ACTIVITY
Every line of the following records that includes "simple" should be copied.

DATA FOR REVIEW Start Marker

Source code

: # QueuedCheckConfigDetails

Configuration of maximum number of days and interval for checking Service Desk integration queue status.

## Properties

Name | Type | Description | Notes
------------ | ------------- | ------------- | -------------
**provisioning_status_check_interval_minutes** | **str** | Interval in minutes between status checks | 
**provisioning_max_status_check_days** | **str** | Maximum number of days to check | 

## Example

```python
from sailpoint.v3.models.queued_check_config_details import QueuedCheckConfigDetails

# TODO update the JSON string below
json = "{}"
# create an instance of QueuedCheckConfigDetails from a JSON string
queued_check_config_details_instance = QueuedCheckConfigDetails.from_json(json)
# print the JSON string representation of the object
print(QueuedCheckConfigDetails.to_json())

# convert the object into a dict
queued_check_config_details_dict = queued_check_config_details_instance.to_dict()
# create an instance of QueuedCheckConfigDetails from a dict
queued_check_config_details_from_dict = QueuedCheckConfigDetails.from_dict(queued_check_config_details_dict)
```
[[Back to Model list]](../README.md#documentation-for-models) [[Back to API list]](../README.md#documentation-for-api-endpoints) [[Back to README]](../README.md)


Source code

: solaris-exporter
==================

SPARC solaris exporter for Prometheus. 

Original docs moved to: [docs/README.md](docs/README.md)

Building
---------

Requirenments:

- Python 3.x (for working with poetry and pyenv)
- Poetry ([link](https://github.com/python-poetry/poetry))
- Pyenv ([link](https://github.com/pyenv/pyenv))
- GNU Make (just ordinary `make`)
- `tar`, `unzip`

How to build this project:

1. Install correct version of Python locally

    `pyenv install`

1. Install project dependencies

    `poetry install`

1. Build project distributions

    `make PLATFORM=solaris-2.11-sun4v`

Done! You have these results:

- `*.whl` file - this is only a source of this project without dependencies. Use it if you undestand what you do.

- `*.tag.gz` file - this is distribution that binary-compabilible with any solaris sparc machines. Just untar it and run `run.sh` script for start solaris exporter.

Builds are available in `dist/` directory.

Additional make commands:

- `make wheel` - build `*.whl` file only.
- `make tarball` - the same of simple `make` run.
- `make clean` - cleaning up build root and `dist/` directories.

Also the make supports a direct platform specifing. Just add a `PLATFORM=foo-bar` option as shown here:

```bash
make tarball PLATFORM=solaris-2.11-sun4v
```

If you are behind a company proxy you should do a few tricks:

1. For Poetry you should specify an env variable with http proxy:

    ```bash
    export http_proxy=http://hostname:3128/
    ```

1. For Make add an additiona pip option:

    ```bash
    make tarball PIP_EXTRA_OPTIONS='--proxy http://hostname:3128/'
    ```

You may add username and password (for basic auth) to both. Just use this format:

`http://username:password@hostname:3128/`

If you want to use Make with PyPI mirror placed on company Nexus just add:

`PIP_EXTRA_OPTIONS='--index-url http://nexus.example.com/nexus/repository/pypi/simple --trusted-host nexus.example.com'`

DATA FOR REVIEW End Marker
DATA FOR REVIEW Start Marker

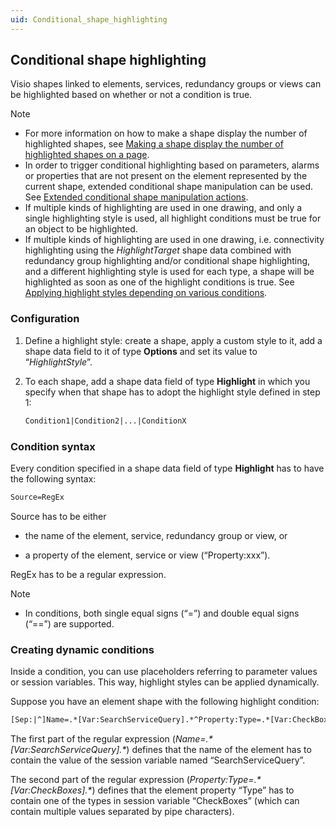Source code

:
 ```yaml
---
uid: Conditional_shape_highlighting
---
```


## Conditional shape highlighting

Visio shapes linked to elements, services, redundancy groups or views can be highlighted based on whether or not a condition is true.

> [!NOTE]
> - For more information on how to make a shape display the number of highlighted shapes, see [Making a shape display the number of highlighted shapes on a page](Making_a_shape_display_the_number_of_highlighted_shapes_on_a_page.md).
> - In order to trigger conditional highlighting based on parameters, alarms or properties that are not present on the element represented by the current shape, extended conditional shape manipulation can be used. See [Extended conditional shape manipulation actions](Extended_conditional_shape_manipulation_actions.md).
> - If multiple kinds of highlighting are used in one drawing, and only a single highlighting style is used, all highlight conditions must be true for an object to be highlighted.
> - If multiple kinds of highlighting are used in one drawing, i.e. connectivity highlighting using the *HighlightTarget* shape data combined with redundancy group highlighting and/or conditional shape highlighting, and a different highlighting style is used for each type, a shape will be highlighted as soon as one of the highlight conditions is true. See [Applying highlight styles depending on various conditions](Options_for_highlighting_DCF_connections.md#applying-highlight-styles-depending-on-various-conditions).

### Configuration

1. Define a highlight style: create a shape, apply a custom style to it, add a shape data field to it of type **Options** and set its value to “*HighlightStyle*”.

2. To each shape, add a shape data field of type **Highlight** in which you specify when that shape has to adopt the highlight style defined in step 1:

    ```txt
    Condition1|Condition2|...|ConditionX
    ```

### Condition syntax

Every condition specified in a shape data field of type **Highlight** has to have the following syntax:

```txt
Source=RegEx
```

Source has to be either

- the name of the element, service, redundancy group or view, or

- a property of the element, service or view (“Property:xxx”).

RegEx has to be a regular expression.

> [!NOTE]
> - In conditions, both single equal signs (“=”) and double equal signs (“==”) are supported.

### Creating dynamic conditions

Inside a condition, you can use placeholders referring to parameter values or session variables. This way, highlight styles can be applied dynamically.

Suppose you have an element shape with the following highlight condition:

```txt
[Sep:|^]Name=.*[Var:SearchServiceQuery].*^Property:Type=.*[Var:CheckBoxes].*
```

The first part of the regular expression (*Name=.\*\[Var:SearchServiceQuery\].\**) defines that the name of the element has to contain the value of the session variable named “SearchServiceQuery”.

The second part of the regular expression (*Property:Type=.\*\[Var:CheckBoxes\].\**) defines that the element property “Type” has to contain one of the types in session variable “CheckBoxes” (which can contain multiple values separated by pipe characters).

DATA FOR REVIEW End Marker
DATA FOR REVIEW Start Marker

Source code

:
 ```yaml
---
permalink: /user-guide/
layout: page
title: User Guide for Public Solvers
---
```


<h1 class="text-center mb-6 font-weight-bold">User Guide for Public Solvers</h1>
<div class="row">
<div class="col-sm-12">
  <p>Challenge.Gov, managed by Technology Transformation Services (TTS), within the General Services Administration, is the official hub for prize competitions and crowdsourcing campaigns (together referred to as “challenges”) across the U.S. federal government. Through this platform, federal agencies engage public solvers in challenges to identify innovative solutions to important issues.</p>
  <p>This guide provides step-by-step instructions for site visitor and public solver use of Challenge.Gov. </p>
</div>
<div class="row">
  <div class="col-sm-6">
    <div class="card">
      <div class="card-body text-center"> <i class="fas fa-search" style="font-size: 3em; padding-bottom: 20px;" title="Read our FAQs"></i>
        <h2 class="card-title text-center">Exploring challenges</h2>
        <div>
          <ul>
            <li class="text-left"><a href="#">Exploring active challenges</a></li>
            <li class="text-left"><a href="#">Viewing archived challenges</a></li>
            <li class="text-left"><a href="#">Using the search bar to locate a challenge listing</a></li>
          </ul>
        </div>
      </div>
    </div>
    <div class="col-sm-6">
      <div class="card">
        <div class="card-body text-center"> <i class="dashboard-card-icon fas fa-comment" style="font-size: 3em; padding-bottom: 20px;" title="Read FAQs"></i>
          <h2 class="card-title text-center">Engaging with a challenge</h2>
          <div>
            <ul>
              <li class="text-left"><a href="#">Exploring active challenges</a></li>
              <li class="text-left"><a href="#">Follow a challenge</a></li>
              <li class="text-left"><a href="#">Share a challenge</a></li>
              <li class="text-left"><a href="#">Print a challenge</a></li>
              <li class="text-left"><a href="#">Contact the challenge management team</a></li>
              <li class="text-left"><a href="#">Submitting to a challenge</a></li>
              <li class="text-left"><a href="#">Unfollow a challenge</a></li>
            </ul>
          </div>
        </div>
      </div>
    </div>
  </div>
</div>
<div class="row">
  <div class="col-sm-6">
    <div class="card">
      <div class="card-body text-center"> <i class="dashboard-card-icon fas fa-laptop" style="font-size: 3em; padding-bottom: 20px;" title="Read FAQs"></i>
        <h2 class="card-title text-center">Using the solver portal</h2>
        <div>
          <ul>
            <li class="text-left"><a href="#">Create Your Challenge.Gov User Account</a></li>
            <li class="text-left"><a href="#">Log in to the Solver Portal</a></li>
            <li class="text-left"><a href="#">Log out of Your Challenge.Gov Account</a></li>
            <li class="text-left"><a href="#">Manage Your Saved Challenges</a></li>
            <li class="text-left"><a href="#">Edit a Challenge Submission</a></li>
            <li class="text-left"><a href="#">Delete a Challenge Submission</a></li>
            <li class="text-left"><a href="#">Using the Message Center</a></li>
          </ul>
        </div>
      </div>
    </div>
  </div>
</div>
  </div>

DATA FOR REVIEW End Marker

EXPECTED ANSWER
- `make tarball` - the same of simple `make` run.
`PIP_EXTRA_OPTIONS='--index-url http://nexus.example.com/nexus/repository/pypi/simple --trusted-host nexus.example.com'`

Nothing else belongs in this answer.